▶ **Exercise aim**: Transcribe the data underneath exactly. No images belong in your version.

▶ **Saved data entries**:

+++

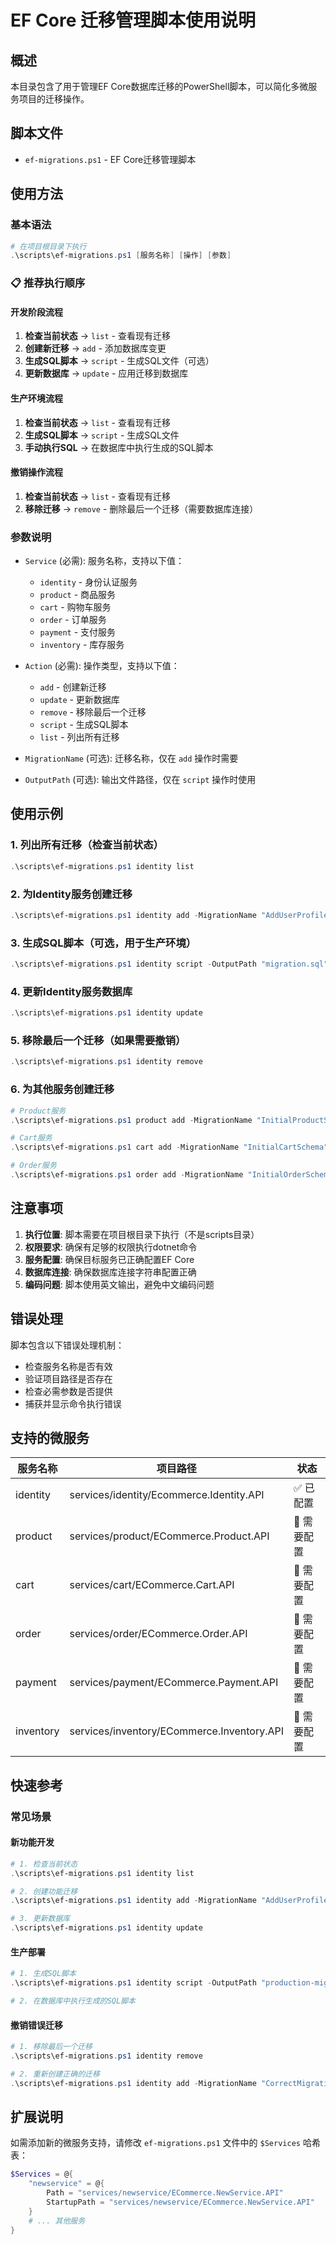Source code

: # EF Core 迁移管理脚本使用说明

## 概述

本目录包含了用于管理EF Core数据库迁移的PowerShell脚本，可以简化多微服务项目的迁移操作。

## 脚本文件

- `ef-migrations.ps1` - EF Core迁移管理脚本

## 使用方法

### 基本语法

```powershell
# 在项目根目录下执行
.\scripts\ef-migrations.ps1 [服务名称] [操作] [参数]
```

### 📋 推荐执行顺序

#### 开发阶段流程
1. **检查当前状态** → `list` - 查看现有迁移
2. **创建新迁移** → `add` - 添加数据库变更
3. **生成SQL脚本** → `script` - 生成SQL文件（可选）
4. **更新数据库** → `update` - 应用迁移到数据库

#### 生产环境流程
1. **检查当前状态** → `list` - 查看现有迁移
2. **生成SQL脚本** → `script` - 生成SQL文件
3. **手动执行SQL** → 在数据库中执行生成的SQL脚本

#### 撤销操作流程
1. **检查当前状态** → `list` - 查看现有迁移
2. **移除迁移** → `remove` - 删除最后一个迁移（需要数据库连接）

### 参数说明

- `Service` (必需): 服务名称，支持以下值：
  - `identity` - 身份认证服务
  - `product` - 商品服务
  - `cart` - 购物车服务
  - `order` - 订单服务
  - `payment` - 支付服务
  - `inventory` - 库存服务

- `Action` (必需): 操作类型，支持以下值：
  - `add` - 创建新迁移
  - `update` - 更新数据库
  - `remove` - 移除最后一个迁移
  - `script` - 生成SQL脚本
  - `list` - 列出所有迁移

- `MigrationName` (可选): 迁移名称，仅在 `add` 操作时需要
- `OutputPath` (可选): 输出文件路径，仅在 `script` 操作时使用

## 使用示例

### 1. 列出所有迁移（检查当前状态）

```powershell
.\scripts\ef-migrations.ps1 identity list
```

### 2. 为Identity服务创建迁移

```powershell
.\scripts\ef-migrations.ps1 identity add -MigrationName "AddUserProfileFields"
```

### 3. 生成SQL脚本（可选，用于生产环境）

```powershell
.\scripts\ef-migrations.ps1 identity script -OutputPath "migration.sql"
```

### 4. 更新Identity服务数据库

```powershell
.\scripts\ef-migrations.ps1 identity update
```

### 5. 移除最后一个迁移（如果需要撤销）

```powershell
.\scripts\ef-migrations.ps1 identity remove
```

### 6. 为其他服务创建迁移

```powershell
# Product服务
.\scripts\ef-migrations.ps1 product add -MigrationName "InitialProductSchema"

# Cart服务
.\scripts\ef-migrations.ps1 cart add -MigrationName "InitialCartSchema"

# Order服务
.\scripts\ef-migrations.ps1 order add -MigrationName "InitialOrderSchema"
```

## 注意事项

1. **执行位置**: 脚本需要在项目根目录下执行（不是scripts目录）
2. **权限要求**: 确保有足够的权限执行dotnet命令
3. **服务配置**: 确保目标服务已正确配置EF Core
4. **数据库连接**: 确保数据库连接字符串配置正确
5. **编码问题**: 脚本使用英文输出，避免中文编码问题

## 错误处理

脚本包含以下错误处理机制：

- 检查服务名称是否有效
- 验证项目路径是否存在
- 检查必需参数是否提供
- 捕获并显示命令执行错误

## 支持的微服务

| 服务名称 | 项目路径 | 状态 |
|---------|---------|------|
| identity | services/identity/Ecommerce.Identity.API | ✅ 已配置 |
| product | services/product/ECommerce.Product.API | 🚧 需要配置 |
| cart | services/cart/ECommerce.Cart.API | 🚧 需要配置 |
| order | services/order/ECommerce.Order.API | 🚧 需要配置 |
| payment | services/payment/ECommerce.Payment.API | 🚧 需要配置 |
| inventory | services/inventory/ECommerce.Inventory.API | 🚧 需要配置 |

## 快速参考

### 常见场景

#### 新功能开发
```powershell
# 1. 检查当前状态
.\scripts\ef-migrations.ps1 identity list

# 2. 创建功能迁移
.\scripts\ef-migrations.ps1 identity add -MigrationName "AddUserProfileFields"

# 3. 更新数据库
.\scripts\ef-migrations.ps1 identity update
```

#### 生产部署
```powershell
# 1. 生成SQL脚本
.\scripts\ef-migrations.ps1 identity script -OutputPath "production-migration.sql"

# 2. 在数据库中执行生成的SQL脚本
```

#### 撤销错误迁移
```powershell
# 1. 移除最后一个迁移
.\scripts\ef-migrations.ps1 identity remove

# 2. 重新创建正确的迁移
.\scripts\ef-migrations.ps1 identity add -MigrationName "CorrectMigrationName"
```

## 扩展说明

如需添加新的微服务支持，请修改 `ef-migrations.ps1` 文件中的 `$Services` 哈希表：

```powershell
$Services = @{
    "newservice" = @{
        Path = "services/newservice/ECommerce.NewService.API"
        StartupPath = "services/newservice/ECommerce.NewService.API"
    }
    # ... 其他服务
}
```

+++

▶ **Exercise answer**:
Source code

: # EF Core 迁移管理脚本使用说明

## 概述

本目录包含了用于管理EF Core数据库迁移的PowerShell脚本，可以简化多微服务项目的迁移操作。

## 脚本文件

- `ef-migrations.ps1` - EF Core迁移管理脚本

## 使用方法

### 基本语法

```powershell
# 在项目根目录下执行
.\scripts\ef-migrations.ps1 [服务名称] [操作] [参数]
```

### 📋 推荐执行顺序

#### 开发阶段流程
1. **检查当前状态** → `list` - 查看现有迁移
2. **创建新迁移** → `add` - 添加数据库变更
3. **生成SQL脚本** → `script` - 生成SQL文件（可选）
4. **更新数据库** → `update` - 应用迁移到数据库

#### 生产环境流程
1. **检查当前状态** → `list` - 查看现有迁移
2. **生成SQL脚本** → `script` - 生成SQL文件
3. **手动执行SQL** → 在数据库中执行生成的SQL脚本

#### 撤销操作流程
1. **检查当前状态** → `list` - 查看现有迁移
2. **移除迁移** → `remove` - 删除最后一个迁移（需要数据库连接）

### 参数说明

- `Service` (必需): 服务名称，支持以下值：
  - `identity` - 身份认证服务
  - `product` - 商品服务
  - `cart` - 购物车服务
  - `order` - 订单服务
  - `payment` - 支付服务
  - `inventory` - 库存服务

- `Action` (必需): 操作类型，支持以下值：
  - `add` - 创建新迁移
  - `update` - 更新数据库
  - `remove` - 移除最后一个迁移
  - `script` - 生成SQL脚本
  - `list` - 列出所有迁移

- `MigrationName` (可选): 迁移名称，仅在 `add` 操作时需要
- `OutputPath` (可选): 输出文件路径，仅在 `script` 操作时使用

## 使用示例

### 1. 列出所有迁移（检查当前状态）

```powershell
.\scripts\ef-migrations.ps1 identity list
```

### 2. 为Identity服务创建迁移

```powershell
.\scripts\ef-migrations.ps1 identity add -MigrationName "AddUserProfileFields"
```

### 3. 生成SQL脚本（可选，用于生产环境）

```powershell
.\scripts\ef-migrations.ps1 identity script -OutputPath "migration.sql"
```

### 4. 更新Identity服务数据库

```powershell
.\scripts\ef-migrations.ps1 identity update
```

### 5. 移除最后一个迁移（如果需要撤销）

```powershell
.\scripts\ef-migrations.ps1 identity remove
```

### 6. 为其他服务创建迁移

```powershell
# Product服务
.\scripts\ef-migrations.ps1 product add -MigrationName "InitialProductSchema"

# Cart服务
.\scripts\ef-migrations.ps1 cart add -MigrationName "InitialCartSchema"

# Order服务
.\scripts\ef-migrations.ps1 order add -MigrationName "InitialOrderSchema"
```

## 注意事项

1. **执行位置**: 脚本需要在项目根目录下执行（不是scripts目录）
2. **权限要求**: 确保有足够的权限执行dotnet命令
3. **服务配置**: 确保目标服务已正确配置EF Core
4. **数据库连接**: 确保数据库连接字符串配置正确
5. **编码问题**: 脚本使用英文输出，避免中文编码问题

## 错误处理

脚本包含以下错误处理机制：

- 检查服务名称是否有效
- 验证项目路径是否存在
- 检查必需参数是否提供
- 捕获并显示命令执行错误

## 支持的微服务

| 服务名称 | 项目路径 | 状态 |
|---------|---------|------|
| identity | services/identity/Ecommerce.Identity.API | ✅ 已配置 |
| product | services/product/ECommerce.Product.API | 🚧 需要配置 |
| cart | services/cart/ECommerce.Cart.API | 🚧 需要配置 |
| order | services/order/ECommerce.Order.API | 🚧 需要配置 |
| payment | services/payment/ECommerce.Payment.API | 🚧 需要配置 |
| inventory | services/inventory/ECommerce.Inventory.API | 🚧 需要配置 |

## 快速参考

### 常见场景

#### 新功能开发
```powershell
# 1. 检查当前状态
.\scripts\ef-migrations.ps1 identity list

# 2. 创建功能迁移
.\scripts\ef-migrations.ps1 identity add -MigrationName "AddUserProfileFields"

# 3. 更新数据库
.\scripts\ef-migrations.ps1 identity update
```

#### 生产部署
```powershell
# 1. 生成SQL脚本
.\scripts\ef-migrations.ps1 identity script -OutputPath "production-migration.sql"

# 2. 在数据库中执行生成的SQL脚本
```

#### 撤销错误迁移
```powershell
# 1. 移除最后一个迁移
.\scripts\ef-migrations.ps1 identity remove

# 2. 重新创建正确的迁移
.\scripts\ef-migrations.ps1 identity add -MigrationName "CorrectMigrationName"
```

## 扩展说明

如需添加新的微服务支持，请修改 `ef-migrations.ps1` 文件中的 `$Services` 哈希表：

```powershell
$Services = @{
    "newservice" = @{
        Path = "services/newservice/ECommerce.NewService.API"
        StartupPath = "services/newservice/ECommerce.NewService.API"
    }
    # ... 其他服务
}
```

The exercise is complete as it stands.